Getting Things Done For Lent

If you search this blog, you'll find UK time management coach and author Mark Forster's name pop up quite a bit. I've been a student, devotee, and practitioner of most every to-do list or task management book, app, or program going. Of course, not much got done as I kept changing systems but that is beside the point. It's my intellectual hobby and I enjoy it.

(Also -- maybe my work is so boring and unimportant that I need new methods to keep myself interested? Discuss.)

But once I found Mark's work, my desire to explore or try other systems -- even other ways of thinking about time management -- faded. His ideas on many issues related to the field are so deep, simple, and profound that I have basically stopped my search for other methods and other teachers. 

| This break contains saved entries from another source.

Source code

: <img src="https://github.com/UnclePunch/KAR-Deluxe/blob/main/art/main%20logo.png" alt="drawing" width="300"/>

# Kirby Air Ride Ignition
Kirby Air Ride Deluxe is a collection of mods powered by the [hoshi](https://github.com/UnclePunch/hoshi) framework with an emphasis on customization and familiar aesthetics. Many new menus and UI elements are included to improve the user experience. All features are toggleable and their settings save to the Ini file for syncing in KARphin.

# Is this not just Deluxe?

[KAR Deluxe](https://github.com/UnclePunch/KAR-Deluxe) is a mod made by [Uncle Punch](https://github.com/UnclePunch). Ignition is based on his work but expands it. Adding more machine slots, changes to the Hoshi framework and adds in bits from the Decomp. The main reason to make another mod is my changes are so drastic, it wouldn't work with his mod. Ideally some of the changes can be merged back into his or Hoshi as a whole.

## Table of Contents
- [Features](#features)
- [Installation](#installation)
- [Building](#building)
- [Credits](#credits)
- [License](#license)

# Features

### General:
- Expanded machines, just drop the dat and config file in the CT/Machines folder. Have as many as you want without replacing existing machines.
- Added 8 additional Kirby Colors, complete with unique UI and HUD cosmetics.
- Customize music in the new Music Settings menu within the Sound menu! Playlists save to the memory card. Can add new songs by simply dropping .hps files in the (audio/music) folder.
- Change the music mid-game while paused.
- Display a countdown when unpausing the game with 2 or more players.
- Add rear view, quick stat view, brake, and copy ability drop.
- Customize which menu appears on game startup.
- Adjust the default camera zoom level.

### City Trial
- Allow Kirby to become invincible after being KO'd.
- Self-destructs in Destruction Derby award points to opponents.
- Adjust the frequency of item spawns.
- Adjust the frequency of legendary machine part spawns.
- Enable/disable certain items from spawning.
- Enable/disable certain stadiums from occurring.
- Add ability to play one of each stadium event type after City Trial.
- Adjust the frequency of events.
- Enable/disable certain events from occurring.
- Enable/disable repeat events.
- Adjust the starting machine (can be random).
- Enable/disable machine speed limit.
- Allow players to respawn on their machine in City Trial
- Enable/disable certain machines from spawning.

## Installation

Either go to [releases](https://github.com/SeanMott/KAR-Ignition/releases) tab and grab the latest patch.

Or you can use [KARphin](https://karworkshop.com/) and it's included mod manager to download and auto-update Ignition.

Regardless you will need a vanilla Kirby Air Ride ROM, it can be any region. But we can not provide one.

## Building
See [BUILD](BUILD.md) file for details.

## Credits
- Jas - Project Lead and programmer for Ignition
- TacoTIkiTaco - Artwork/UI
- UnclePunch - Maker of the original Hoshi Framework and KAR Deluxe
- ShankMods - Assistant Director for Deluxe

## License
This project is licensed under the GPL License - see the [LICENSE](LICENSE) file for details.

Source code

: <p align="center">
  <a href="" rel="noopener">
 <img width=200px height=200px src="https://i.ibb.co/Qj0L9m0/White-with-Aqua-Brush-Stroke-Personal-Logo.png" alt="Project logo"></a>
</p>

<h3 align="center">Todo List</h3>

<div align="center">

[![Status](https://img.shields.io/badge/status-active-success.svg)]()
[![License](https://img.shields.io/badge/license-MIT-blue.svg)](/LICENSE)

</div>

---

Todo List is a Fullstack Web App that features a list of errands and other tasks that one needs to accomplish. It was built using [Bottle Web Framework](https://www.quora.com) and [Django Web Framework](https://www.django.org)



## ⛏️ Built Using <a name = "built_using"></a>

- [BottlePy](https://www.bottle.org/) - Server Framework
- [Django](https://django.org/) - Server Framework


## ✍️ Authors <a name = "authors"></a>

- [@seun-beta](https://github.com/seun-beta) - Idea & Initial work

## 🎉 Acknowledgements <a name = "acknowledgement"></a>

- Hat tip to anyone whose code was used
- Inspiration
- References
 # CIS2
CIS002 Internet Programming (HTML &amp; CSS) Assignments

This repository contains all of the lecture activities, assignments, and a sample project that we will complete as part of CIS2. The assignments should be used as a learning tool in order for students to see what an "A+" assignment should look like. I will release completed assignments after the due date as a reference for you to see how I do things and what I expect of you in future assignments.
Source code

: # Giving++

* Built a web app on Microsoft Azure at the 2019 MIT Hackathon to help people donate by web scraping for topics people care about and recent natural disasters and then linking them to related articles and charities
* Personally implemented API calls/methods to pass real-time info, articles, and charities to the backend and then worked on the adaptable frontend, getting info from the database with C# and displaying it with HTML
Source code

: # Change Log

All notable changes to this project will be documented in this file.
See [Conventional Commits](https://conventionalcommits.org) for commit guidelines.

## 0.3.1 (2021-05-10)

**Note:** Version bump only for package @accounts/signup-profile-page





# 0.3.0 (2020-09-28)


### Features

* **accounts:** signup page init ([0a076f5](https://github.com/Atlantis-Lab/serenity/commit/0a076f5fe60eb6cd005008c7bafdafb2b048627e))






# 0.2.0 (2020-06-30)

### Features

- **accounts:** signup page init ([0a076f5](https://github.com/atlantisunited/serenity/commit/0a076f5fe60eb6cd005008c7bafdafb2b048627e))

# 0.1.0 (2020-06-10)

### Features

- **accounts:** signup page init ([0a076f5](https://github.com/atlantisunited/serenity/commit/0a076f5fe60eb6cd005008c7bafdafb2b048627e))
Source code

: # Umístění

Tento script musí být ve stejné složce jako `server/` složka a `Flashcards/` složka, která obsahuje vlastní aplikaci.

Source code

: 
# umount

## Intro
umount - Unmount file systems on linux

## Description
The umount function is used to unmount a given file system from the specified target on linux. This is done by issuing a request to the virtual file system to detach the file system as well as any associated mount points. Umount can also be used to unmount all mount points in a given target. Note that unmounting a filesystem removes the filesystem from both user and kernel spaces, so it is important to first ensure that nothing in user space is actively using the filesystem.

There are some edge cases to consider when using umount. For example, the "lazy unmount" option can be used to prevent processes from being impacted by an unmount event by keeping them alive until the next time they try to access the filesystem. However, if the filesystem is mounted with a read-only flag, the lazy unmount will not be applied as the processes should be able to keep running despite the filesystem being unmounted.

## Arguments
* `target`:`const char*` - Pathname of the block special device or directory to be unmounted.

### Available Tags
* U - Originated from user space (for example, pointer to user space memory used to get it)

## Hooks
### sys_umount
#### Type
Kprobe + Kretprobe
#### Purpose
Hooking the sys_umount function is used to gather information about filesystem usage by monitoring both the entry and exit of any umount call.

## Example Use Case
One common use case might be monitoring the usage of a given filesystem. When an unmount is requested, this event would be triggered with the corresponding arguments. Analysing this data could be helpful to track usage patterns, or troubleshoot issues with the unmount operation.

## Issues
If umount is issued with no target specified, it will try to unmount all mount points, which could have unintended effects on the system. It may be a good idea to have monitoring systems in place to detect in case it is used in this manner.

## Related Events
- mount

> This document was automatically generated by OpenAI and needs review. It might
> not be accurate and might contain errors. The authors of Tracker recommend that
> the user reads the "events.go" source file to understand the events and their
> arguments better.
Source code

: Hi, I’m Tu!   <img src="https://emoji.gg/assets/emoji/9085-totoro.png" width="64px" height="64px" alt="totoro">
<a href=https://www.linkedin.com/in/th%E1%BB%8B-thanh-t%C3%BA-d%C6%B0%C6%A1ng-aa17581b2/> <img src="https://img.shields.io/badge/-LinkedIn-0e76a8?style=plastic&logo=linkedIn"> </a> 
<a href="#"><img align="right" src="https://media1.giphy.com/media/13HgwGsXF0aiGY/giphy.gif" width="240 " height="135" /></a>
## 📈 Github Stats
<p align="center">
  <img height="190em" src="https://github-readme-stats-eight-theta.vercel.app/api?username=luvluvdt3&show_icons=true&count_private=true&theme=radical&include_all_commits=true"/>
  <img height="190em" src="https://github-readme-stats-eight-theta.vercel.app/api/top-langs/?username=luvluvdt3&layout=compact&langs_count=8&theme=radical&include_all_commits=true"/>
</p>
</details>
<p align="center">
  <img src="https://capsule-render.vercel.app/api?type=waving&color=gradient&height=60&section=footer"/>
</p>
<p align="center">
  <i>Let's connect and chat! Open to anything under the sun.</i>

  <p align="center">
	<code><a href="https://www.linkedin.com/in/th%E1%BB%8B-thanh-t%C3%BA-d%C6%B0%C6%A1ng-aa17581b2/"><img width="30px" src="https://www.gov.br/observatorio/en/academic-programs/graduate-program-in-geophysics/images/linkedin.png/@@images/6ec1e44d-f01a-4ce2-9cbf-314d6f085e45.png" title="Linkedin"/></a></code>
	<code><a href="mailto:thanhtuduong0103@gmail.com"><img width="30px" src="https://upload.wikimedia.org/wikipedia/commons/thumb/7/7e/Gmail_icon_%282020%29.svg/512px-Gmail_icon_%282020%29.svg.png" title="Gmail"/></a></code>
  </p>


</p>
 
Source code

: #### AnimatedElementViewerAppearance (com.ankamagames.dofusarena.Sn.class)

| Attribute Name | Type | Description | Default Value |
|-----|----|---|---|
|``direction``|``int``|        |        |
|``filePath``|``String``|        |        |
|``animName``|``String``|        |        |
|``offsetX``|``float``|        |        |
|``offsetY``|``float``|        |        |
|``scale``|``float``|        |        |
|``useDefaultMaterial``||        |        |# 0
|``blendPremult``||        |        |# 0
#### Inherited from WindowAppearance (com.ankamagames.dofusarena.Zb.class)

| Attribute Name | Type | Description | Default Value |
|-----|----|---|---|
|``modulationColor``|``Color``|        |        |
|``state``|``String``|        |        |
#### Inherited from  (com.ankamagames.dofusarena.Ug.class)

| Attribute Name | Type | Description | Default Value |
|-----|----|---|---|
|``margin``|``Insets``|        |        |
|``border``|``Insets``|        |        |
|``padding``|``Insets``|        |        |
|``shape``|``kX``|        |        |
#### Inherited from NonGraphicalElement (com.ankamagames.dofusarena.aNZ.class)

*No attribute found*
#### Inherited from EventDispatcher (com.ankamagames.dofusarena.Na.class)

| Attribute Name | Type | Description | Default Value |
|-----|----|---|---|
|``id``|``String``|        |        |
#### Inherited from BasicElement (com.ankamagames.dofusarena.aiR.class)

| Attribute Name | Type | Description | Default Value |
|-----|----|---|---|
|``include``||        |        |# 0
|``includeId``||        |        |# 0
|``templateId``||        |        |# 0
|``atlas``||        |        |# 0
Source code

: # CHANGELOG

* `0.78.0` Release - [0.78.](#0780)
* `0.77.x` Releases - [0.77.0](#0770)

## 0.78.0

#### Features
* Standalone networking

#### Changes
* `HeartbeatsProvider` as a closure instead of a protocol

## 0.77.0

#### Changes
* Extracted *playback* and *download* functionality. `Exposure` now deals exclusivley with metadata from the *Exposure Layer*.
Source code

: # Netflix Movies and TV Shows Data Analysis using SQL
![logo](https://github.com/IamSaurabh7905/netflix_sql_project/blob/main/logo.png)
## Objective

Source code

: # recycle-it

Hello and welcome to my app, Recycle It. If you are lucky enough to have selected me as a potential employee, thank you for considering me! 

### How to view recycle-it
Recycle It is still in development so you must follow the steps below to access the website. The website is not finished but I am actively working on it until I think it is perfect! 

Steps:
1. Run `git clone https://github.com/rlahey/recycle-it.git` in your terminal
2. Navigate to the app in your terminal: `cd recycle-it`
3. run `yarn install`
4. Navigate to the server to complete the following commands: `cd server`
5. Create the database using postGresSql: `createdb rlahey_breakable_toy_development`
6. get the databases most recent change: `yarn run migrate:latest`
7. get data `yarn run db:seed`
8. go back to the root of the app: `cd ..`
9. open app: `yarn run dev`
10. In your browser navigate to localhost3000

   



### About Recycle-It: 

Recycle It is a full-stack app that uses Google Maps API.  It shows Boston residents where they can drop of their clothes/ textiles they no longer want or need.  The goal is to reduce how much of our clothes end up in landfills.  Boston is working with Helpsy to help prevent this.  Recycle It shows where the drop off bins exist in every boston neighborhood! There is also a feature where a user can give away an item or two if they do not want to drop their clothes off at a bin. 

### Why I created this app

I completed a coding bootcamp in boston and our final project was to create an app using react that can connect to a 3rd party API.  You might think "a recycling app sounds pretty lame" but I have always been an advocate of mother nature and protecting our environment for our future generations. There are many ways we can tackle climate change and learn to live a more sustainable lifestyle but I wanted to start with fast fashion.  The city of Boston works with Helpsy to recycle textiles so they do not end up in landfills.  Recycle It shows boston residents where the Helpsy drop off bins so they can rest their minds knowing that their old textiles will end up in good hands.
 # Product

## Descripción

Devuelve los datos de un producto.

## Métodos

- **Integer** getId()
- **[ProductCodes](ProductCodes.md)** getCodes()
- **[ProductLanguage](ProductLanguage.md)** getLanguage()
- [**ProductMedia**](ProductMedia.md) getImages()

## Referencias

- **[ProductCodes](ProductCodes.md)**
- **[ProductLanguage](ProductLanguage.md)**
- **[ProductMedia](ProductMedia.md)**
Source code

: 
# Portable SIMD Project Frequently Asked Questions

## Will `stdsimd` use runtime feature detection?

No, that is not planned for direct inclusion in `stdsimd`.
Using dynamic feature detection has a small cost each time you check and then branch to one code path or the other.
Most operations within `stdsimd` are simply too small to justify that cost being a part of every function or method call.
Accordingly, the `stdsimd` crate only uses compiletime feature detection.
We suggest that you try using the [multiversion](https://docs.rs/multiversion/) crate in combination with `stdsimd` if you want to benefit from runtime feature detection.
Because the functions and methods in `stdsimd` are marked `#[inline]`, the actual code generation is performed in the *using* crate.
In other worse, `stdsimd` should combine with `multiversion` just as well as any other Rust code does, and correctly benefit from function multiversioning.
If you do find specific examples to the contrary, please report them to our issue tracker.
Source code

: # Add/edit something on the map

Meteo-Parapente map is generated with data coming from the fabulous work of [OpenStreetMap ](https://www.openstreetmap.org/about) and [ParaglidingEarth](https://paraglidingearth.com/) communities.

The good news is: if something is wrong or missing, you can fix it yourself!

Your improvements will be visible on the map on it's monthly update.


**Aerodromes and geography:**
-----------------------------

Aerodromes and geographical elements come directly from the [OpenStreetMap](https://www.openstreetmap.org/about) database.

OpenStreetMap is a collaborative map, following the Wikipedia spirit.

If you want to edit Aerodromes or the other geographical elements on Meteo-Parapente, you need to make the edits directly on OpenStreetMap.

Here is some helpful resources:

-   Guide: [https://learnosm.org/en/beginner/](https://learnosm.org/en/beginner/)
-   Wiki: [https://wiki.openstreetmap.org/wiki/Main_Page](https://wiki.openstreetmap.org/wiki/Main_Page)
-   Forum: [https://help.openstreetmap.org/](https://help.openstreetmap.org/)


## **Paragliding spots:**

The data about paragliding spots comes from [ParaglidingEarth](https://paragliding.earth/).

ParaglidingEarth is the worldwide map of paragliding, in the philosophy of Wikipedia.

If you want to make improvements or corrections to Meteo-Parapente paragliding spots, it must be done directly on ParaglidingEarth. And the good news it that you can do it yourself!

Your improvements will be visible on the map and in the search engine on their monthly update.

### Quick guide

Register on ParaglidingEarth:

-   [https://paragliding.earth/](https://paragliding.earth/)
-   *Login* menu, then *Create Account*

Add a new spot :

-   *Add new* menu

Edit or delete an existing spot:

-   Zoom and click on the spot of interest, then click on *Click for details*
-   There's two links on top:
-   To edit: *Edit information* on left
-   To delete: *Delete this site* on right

Last year, Mark challenged his forum denizens to stick to a single system for a specific time period. For the time period, he chose events off the liturgical calendar. Thus, we had Lenten and Eastertide challenges. So in addition to learning a little more about these events, we also learned the ins and outs of our chosen systems by sticking with them for 40 or so days and reporting back on our results.

For this year's Lenten Challenge (Feb 14-Mar 29), I'll use Mark's most recent system, FFVP, at my workplace. At home, where things are more relaxed and I don't typically face deadline urgencies, I keep a long list of items in a Moleskine cahiers and use one of Mark's "no-list" methods.

[In looking at last year's posts on Mark's forum, I saw that in 2017 I also gave up podcast-listening for Lent! Sounds like a good idea. I'll start tomorrow. Thank you, past-Mike!]